For me, it's technology. It's an industry that has a very, very diverse set of skills amongst the people in that industry. You go into the silo industry that I came from, they're all electrical engineers for the most part. Yeah, you have some designers and mechanicals, but it's mostly electrical engineers.
You go to agriculture, it's just a very diverse set of skills from top to bottom. And the other thing, so I'm going to get a little philosophical is you work on radios, after a while you've seen it all. It's just a minor tweaks or improvements to the technology. And in agriculture, there's quite a lot of breakthroughs that happen, you know, every decade, there's a major breakthrough and the industry adapts a heck of a lot quicker than what the wireless world does.
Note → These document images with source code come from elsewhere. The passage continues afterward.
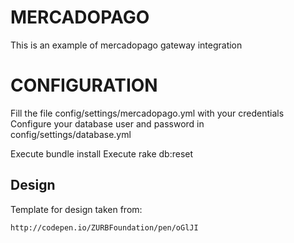 
MERCADOPAGO
============

This is an example of mercadopago gateway integration


CONFIGURATION
=============

Fill the file config/settings/mercadopago.yml with your credentials
Configure your database user and password in config/settings/database.yml


Execute bundle install
Execute rake db:reset

Design
------
  
  Template for design taken from:
  
    http://codepen.io/ZURBFoundation/pen/oGlJI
Brian Kearney: Interesting. So that's probably the opposite of what a lot of people that are not familiar with the industry would think. They would think ag is much slower to bring in new technologies. So do you have an example of how ag recently has really accepted something new? And then maybe a counterexample where the wireless industry hasn't had something. When was the last major breakthrough there?
Craig Rupp: All right, so, well, let me start off, I've said this before. Agriculture is kind of an interesting industry in that it doesn't get a lot of credit for the innovations that came from agriculture. I mean, in the early 2000, in the 2000 timeframe, we were strapping on GPS receivers onto tractors and they were being auto-steered, right?
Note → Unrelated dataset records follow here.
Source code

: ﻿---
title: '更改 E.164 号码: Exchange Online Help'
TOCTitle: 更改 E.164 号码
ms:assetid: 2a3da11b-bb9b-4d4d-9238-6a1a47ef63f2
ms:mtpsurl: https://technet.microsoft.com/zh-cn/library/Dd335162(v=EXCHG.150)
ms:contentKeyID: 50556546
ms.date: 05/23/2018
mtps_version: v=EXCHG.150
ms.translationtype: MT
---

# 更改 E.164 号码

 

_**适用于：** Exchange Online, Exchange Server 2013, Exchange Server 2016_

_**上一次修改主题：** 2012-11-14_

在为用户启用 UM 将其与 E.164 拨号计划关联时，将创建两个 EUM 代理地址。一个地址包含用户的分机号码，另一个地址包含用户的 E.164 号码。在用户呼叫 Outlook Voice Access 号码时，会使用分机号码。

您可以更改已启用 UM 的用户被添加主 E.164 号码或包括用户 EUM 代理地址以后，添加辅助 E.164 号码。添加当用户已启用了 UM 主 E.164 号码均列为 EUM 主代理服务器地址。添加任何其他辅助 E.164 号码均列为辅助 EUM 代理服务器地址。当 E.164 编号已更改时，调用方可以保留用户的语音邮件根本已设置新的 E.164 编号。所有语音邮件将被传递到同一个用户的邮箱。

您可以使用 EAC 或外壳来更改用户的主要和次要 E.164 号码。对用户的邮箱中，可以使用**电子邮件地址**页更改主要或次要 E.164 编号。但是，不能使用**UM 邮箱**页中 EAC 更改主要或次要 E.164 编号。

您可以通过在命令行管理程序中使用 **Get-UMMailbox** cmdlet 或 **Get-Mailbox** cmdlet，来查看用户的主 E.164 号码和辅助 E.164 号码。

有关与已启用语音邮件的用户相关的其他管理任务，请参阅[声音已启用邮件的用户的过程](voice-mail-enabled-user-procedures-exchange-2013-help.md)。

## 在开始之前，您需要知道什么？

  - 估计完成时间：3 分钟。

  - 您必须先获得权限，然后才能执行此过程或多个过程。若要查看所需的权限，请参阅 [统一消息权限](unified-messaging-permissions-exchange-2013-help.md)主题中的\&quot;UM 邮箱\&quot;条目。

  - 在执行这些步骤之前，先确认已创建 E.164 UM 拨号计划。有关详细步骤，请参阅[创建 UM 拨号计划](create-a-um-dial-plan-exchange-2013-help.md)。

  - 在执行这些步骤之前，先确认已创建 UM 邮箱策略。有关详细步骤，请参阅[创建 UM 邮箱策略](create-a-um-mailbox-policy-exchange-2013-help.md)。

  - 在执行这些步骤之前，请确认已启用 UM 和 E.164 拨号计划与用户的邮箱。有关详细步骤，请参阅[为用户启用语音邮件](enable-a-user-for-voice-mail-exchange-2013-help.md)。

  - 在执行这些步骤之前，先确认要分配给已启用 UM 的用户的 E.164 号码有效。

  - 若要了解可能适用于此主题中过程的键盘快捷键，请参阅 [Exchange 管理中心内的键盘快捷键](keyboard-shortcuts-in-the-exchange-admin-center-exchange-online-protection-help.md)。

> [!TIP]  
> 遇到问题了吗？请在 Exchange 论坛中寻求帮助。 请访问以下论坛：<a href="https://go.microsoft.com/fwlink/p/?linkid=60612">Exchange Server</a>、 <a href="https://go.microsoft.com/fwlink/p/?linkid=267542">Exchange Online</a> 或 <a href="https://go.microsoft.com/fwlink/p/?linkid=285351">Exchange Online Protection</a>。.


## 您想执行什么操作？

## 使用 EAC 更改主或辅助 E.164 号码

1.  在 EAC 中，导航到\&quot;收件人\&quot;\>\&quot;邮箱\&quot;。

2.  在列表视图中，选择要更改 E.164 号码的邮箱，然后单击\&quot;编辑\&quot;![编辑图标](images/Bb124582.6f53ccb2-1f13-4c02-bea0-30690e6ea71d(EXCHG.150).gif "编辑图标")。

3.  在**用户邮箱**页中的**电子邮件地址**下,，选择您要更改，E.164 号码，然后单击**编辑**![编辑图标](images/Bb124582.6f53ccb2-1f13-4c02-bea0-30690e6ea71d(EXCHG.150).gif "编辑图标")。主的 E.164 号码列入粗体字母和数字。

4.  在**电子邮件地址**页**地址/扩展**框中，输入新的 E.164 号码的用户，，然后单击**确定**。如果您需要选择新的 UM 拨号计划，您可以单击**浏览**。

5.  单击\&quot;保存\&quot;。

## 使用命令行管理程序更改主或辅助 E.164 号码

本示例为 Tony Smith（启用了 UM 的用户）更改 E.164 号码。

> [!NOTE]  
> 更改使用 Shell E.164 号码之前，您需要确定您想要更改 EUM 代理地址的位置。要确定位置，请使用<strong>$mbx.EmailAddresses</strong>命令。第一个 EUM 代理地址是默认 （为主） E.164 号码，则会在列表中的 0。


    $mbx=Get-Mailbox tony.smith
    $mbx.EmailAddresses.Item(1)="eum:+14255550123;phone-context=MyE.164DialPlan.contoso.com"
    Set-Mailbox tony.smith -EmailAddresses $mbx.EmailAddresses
And meanwhile, this was happening in agriculture and I tell you, it didn't take long for every tractor to be, you know, the majority, good size 200 plus tractors that 200 horsepower plus tractors to all have auto steer. Whereas, we're barely, we're starting to see auto steer on cars, right?
And so this has been going on 20 years before consumers got a hold of it. And if you look at just historically, the example I give you, that I'll give is Henry Ford, known for his manufacturing, right? Where did he get that idea? He was obsessed with farmers, the belts that they used to move grain from point A to point B.
And he was inspired by, he made the assembly plant inspired by Swift who was doing disassembly on the Swift packing plan. So it's this guy, they put him on a throne and that's like Swift doing disassembly for years. It's true.
Brian Kearney: Yeah. That's fascinating.
Craig Rupp: Yeah, but you know, if you look at the wireless and like the cellular industry, I mean, you go through 2G to 3G to 4G, you used GSM had Gaussian Minimum Shift Keying, and then UMTS had Code Domain Spread, Spread Spectrum, and then LTE's got OFDM, but it's really, they've improved the modulation.
And now they're going diversity and it's just incremental. But if you look at agriculture, there's–agriculture goes through revolutions. I mean, going from horses to machines, going–the hybridization. I mean, if you look at the average yield of corn, I mean, it's remarkable since the 60s. How in the hell do they do that?
I mean, that's Moore's law. No, that's more, well, first of all, Moore's law is over, right? There's my example. Moore's law is done, right? But if you look at the increase in bushels per acre of corn average across the U.S. I mean, it's been increasing since when? I don't know. I've seen it once. I've got, I don't want to misquote it, but 60s, maybe 50s.
Brian Kearney: I think that's what I've heard as well. I was with a farmer two weeks ago who was harvesting his last field of corn and he was hitting 290 corn on this farm that it was, it's good dirt, Central Illinois farm, but it's not the absolute best dirt in Illinois.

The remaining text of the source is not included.